EXERCISE:
Lines of the data that contain the word "Mars" are the ones to copy.

─── RECORDS FOR THIS TASK

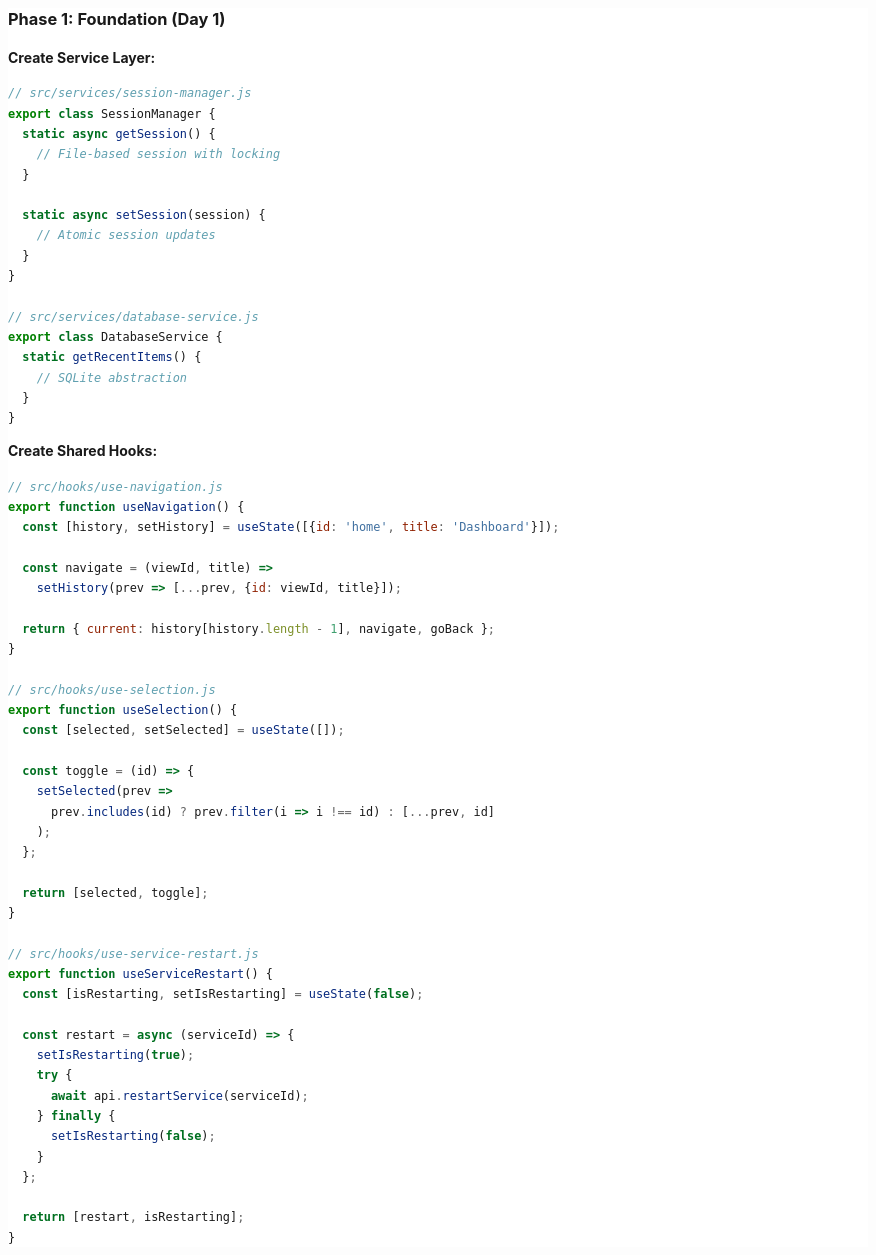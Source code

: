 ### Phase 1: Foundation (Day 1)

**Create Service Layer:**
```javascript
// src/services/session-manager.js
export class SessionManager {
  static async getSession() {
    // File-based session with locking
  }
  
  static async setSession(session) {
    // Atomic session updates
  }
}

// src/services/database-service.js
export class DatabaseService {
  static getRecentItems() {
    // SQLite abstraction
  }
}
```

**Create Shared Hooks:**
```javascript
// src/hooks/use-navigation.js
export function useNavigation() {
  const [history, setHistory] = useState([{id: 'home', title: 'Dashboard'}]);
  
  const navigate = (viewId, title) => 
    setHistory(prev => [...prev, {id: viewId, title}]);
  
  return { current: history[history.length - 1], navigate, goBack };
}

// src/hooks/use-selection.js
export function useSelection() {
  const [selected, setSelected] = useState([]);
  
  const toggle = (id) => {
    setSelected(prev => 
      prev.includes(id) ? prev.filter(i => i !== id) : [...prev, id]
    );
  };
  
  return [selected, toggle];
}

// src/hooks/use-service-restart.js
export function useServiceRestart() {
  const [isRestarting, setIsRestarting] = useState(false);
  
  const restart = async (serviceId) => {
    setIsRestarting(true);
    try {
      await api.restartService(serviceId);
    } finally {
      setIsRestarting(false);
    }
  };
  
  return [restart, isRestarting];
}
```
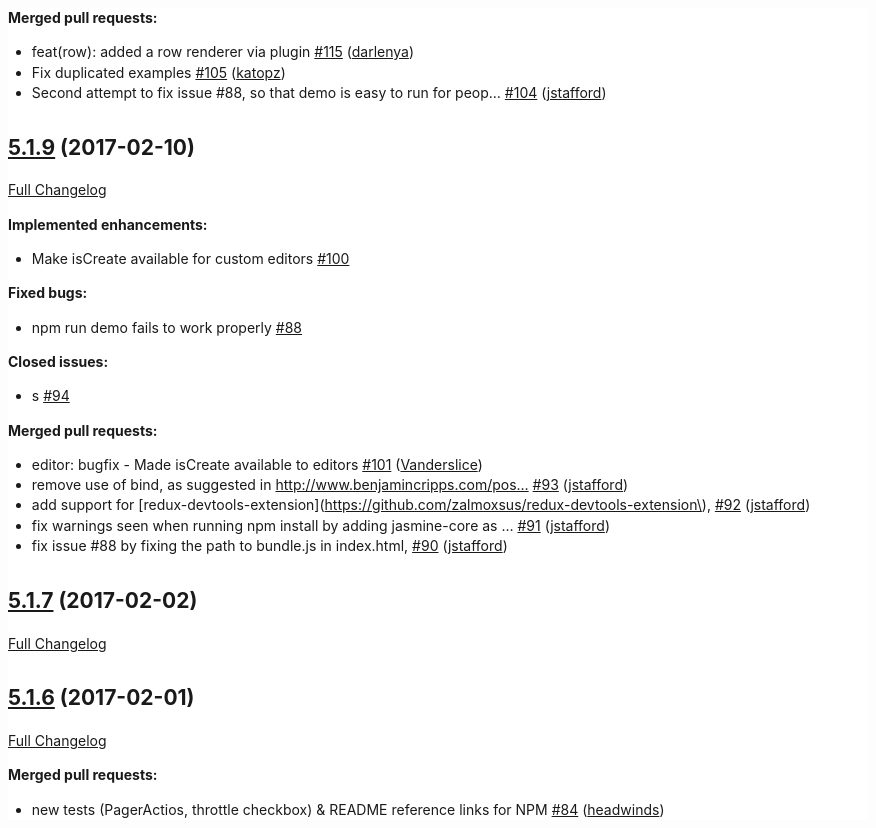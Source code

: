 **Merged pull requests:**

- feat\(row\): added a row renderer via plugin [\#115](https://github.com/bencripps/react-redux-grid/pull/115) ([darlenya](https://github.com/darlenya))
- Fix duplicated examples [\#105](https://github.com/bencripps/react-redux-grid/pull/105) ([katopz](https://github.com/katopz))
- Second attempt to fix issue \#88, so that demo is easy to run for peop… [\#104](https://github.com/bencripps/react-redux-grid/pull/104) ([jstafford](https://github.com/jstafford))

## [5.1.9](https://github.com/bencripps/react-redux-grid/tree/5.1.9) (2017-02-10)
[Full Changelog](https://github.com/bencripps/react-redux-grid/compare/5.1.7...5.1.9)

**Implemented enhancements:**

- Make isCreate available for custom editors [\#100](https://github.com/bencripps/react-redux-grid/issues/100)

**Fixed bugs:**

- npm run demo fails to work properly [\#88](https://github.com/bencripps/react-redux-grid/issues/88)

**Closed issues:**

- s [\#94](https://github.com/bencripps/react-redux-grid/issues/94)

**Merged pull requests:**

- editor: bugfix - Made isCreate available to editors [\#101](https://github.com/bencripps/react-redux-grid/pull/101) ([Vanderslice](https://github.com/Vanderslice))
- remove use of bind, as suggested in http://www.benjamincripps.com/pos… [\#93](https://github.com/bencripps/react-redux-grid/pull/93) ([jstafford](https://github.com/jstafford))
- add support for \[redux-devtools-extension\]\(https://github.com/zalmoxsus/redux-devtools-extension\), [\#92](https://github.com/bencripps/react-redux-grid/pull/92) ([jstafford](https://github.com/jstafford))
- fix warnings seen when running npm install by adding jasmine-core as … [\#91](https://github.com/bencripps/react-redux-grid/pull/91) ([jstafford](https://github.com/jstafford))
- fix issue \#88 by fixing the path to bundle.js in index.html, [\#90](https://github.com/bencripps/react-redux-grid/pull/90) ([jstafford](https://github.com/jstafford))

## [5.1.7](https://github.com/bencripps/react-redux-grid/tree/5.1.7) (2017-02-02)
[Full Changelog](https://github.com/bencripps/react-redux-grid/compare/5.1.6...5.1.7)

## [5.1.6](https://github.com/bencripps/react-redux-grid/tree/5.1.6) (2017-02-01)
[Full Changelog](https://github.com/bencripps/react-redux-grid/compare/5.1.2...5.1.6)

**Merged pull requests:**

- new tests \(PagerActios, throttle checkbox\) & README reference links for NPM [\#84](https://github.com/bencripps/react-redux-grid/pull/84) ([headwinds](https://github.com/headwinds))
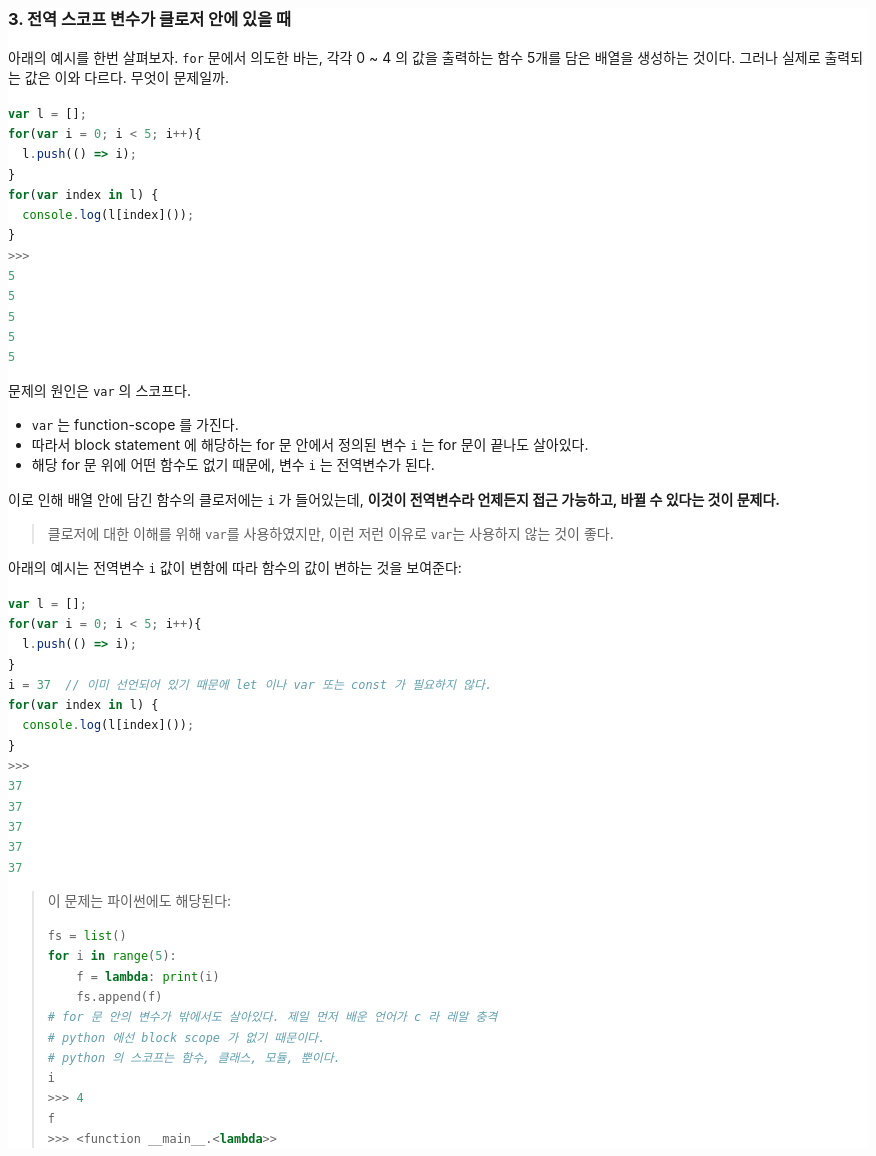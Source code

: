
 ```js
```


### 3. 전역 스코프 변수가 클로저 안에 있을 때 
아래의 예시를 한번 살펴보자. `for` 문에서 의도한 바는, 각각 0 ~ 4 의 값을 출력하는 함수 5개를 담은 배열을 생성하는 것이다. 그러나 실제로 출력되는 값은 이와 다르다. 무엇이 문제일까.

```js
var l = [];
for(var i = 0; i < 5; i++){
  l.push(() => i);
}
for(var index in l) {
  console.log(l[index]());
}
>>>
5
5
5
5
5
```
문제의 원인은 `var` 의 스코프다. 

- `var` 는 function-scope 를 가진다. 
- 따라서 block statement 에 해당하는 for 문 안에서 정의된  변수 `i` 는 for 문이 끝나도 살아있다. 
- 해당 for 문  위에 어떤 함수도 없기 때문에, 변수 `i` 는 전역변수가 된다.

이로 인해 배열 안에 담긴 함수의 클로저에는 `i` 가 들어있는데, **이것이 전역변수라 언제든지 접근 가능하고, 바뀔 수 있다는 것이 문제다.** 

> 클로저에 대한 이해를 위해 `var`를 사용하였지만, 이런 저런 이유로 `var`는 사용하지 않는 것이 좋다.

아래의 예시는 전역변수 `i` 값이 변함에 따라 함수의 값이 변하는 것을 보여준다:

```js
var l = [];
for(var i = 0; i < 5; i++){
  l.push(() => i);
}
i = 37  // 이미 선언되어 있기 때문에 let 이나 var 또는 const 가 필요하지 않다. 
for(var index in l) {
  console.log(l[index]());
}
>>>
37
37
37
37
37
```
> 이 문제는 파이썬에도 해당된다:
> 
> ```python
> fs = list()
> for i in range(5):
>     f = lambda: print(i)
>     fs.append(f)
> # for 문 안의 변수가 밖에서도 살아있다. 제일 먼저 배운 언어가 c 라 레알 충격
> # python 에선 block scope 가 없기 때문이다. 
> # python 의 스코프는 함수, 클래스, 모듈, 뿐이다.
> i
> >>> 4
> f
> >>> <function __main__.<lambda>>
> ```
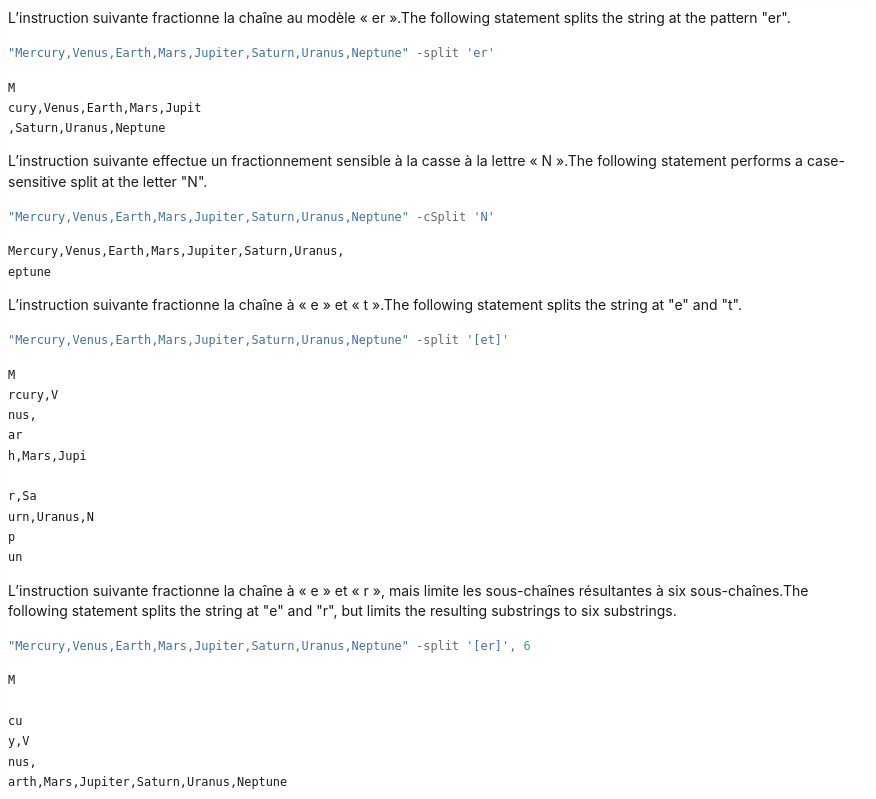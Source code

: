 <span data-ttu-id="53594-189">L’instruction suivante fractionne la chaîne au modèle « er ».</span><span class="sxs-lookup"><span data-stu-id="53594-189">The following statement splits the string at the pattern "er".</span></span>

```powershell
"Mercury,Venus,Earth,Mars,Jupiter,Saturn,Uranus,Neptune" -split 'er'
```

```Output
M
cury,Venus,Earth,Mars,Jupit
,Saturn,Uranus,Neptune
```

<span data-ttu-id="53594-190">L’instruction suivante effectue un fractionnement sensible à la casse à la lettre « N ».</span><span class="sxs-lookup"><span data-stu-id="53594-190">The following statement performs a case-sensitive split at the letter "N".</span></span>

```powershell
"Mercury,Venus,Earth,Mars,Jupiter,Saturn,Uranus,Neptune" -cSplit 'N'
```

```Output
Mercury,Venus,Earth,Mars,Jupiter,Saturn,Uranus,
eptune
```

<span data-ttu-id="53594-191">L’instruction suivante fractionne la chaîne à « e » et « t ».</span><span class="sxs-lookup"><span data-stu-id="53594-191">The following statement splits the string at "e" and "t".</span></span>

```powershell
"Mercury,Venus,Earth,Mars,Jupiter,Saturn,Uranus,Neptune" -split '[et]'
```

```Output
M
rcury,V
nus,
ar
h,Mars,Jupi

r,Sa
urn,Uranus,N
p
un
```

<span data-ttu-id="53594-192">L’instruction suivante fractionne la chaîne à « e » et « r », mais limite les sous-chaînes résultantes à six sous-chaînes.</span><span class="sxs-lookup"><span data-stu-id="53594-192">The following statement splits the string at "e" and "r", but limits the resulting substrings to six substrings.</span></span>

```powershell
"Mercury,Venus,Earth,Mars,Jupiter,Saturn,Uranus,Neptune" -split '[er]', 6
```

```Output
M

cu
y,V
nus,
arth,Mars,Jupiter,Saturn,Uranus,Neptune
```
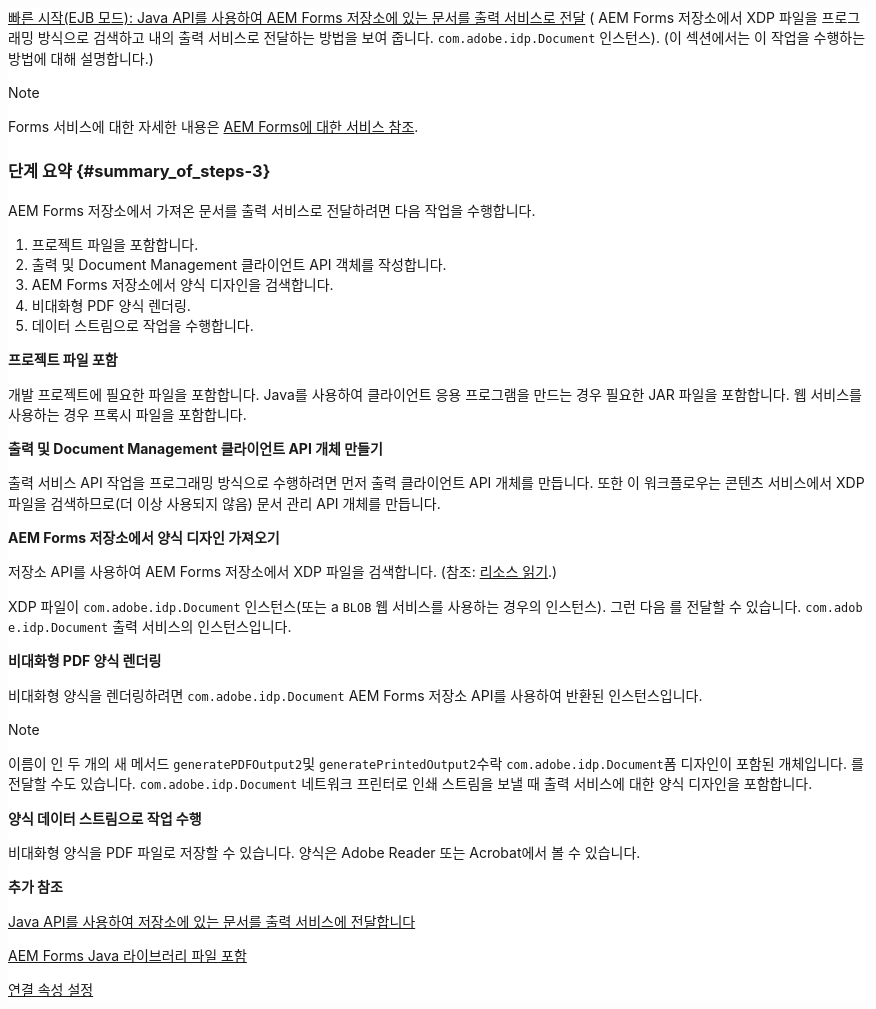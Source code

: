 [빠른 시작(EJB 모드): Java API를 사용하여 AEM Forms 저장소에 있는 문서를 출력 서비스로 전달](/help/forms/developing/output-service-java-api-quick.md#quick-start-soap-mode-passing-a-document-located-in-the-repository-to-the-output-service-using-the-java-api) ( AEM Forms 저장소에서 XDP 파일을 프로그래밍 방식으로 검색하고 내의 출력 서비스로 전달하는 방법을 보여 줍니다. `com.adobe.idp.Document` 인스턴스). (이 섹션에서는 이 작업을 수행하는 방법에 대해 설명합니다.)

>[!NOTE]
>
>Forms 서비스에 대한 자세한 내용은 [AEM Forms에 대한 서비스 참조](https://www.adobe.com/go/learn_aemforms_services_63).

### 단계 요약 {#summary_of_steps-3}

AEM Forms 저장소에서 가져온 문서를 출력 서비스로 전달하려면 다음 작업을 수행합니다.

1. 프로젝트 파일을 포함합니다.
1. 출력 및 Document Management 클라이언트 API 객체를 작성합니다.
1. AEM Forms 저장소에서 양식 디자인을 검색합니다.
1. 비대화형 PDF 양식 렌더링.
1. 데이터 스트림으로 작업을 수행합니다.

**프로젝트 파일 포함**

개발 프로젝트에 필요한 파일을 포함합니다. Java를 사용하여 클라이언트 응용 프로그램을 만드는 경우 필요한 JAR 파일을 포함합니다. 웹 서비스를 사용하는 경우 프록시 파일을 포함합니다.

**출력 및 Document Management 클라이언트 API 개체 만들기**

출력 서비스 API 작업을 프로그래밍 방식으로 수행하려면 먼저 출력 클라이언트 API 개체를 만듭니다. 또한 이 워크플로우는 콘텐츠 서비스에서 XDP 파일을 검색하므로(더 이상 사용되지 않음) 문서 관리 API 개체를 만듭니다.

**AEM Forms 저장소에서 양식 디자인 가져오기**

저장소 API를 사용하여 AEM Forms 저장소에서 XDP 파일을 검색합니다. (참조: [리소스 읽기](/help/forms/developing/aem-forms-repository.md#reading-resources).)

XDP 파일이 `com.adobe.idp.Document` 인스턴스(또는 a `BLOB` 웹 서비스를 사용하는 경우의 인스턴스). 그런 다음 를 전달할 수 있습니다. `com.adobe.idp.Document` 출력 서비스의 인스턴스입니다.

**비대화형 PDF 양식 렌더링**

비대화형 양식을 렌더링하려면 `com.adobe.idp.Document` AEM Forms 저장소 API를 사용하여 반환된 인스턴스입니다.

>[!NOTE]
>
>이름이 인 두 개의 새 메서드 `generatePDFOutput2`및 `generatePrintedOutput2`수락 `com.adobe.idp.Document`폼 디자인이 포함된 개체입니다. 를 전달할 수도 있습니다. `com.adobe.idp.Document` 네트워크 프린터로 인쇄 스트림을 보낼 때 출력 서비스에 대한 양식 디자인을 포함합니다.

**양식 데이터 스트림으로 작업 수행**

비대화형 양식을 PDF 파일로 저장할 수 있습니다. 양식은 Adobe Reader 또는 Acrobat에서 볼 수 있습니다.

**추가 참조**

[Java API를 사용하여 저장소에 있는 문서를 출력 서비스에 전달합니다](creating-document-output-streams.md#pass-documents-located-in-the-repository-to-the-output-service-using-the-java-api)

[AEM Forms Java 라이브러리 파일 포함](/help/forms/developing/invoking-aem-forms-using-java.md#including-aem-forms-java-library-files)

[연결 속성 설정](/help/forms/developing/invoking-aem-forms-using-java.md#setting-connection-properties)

──────

SOLUTION BELOW:
"Mercury,Venus,Earth,Mars,Jupiter,Saturn,Uranus,Neptune" -split 'er'
cury,Venus,Earth,Mars,Jupit
"Mercury,Venus,Earth,Mars,Jupiter,Saturn,Uranus,Neptune" -cSplit 'N'
Mercury,Venus,Earth,Mars,Jupiter,Saturn,Uranus,
"Mercury,Venus,Earth,Mars,Jupiter,Saturn,Uranus,Neptune" -split '[et]'
h,Mars,Jupi
"Mercury,Venus,Earth,Mars,Jupiter,Saturn,Uranus,Neptune" -split '[er]', 6
arth,Mars,Jupiter,Saturn,Uranus,Neptune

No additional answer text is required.